Whereas the reality of the situation is that the MEK rapidly recovered from the massacre and continued its growth forever thereafter, the regime’s propaganda dismissed the group as marginal, cult-like, and without serious support among the Iranian people. Those claims were rendered superficially plausible by the simple fact that the massacre had revealed that any public association with the MEK could be grounds for a death sentence. Naturally, much of its support was required to remain underground, but there it percolated waiting for opportunities to rise up, as it did in the 2018 uprising.
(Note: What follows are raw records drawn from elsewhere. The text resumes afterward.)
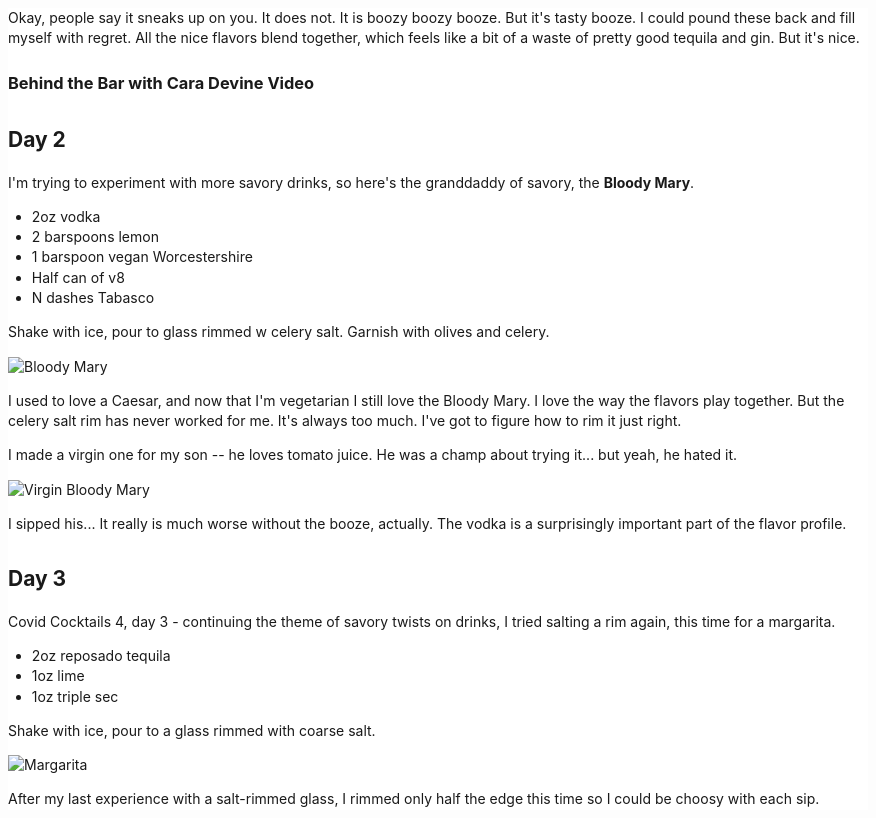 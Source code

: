 Okay, people say it sneaks up on you.  It does not.  It is boozy boozy booze.
But it's tasty booze.  I could pound these back and fill myself with regret.
All the nice flavors blend together, which feels like a bit of a waste of pretty
good tequila and gin.  But it's nice.

### Behind the Bar with Cara Devine Video

<iframe width="560" height="315" src="https://www.youtube.com/embed/t-iP0UNlwZs" frameborder="0" allow="accelerometer; autoplay; clipboard-write; encrypted-media; gyroscope; picture-in-picture" allowfullscreen></iframe>

## Day 2

I'm trying to experiment with more savory drinks, so here's the granddaddy of
savory, the **Bloody Mary**.

- 2oz vodka
- 2 barspoons lemon
- 1 barspoon vegan Worcestershire
- Half can of v8
- N dashes Tabasco

Shake with ice, pour to glass rimmed w celery salt. Garnish with olives and
celery.

![Bloody Mary](/images/2020-12-30-Covid-cocktails-4/bloody-Mary.jpg)

I used to love a Caesar, and now that I'm vegetarian I still love the Bloody
Mary. I love the way the flavors play together. But the celery salt rim has
never worked for me.  It's always too much. I've got to figure how to rim it
just right.

I made a virgin one for my son -- he loves tomato juice.  He was a champ about
trying it... but yeah, he hated it.

![Virgin Bloody Mary](/images/2020-12-30-Covid-cocktails-4/virgin-bloody-Mary.jpg)

I sipped his... It really is much worse without the booze, actually.  The vodka
is a surprisingly important part of the flavor profile.

## Day 3

Covid Cocktails 4, day 3 - continuing the theme of savory twists on drinks, I
tried salting a rim again, this time for a margarita.

- 2oz reposado tequila
- 1oz lime
- 1oz triple sec

Shake with ice, pour to a glass rimmed with coarse salt.

![Margarita](/images/2020-12-30-Covid-cocktails-4/margarita.jpg)

After my last experience with a salt-rimmed glass, I rimmed only half the edge
this time so I could be choosy with each sip.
The regime’s oppression was only able to quell the Iranian society for a short period of time; but never succeeded in pausing the MEK’s “Resistance Units” activities, that played a leading role during the uprising. In addition, the NCRI’s president-elect Mrs. Maryam Rajavi called for a “year full of uprisings,” and much of the public obliged by organizing scattered, local protests that kept slogans like “death to the dictator” in mainstream circulation. This in turn set the stage for another uprising in November 2019, which proved to be even larger than its predecessor, encompassing 200 separate cities and towns.
The regime’s backlash this time was even fiercer. After only a few days, 1,500 peaceful protesters lay dead. The death toll was a testament to how little that regime’s behavior has changed since 1988. But the surrounding circumstances were an equally powerful testament to how much more of a challenge the MEK has become to the mullahs’ hold on power.
That message has been reinforced on several occasions since November. January was marked by widespread protests in multiple provinces, as the public reacted to the regime’s attempted cover-up of the missile strike on a Ukrainian airliner. In February, a MEK-led boycott of the nation’s parliamentary elections resulted in the lowest voter turnout in the history of the Mullahs’ regime. And in the more than five months since authorities officially acknowledged Iran’s coronavirus outbreak, activists and private citizens have routinely defied threats of lashings and imprisonment by leaking data that indicates the crisis is much worse than Tehran is letting on.
All of this serves to reiterate that Tehran failed in the objectives behind the 1988 massacre. And at the end of July, MEK “Resistance Units” brought the matter full-circle with a series of graffiti tags that brought renewed public attention to the enduring lack of accountability for those killings. Between July 29 and July 31, several prominent places came to display messages that partially attributed the recent uprisings to longstanding outrage over the massacre, and highlighted a call for the “prosecution of masterminds and perpetrators” of this “great crime against humanity.”
Less than two weeks earlier, that same call to action was expressed on the international stage by participants in the Free Iran Global Summit, an online conference organized by the National Council of Resistance of Iran. Among those who delivered remarks at the event were former political prisoners and survivors of the 1988 massacre, along with hundreds of lawmakers and policy experts from the US, Europe, and much of the world.
Their support for prosecution of the massacre’s architects is a source of hope for Iranians who have clearly not forgotten the regime’s past crimes, and who still intend to hold it to account for them. Ultimate accountability may only be attained after another uprising leads to the ouster of the ruling ayatollahs. But in the meantime, enhanced international pressure could bring individual criminals face to face with the consequences of their actions while also empowering the Iranian Resistance to pursue its goals without fear that the regime will continue to enjoy impunity for its myriad human rights abuses.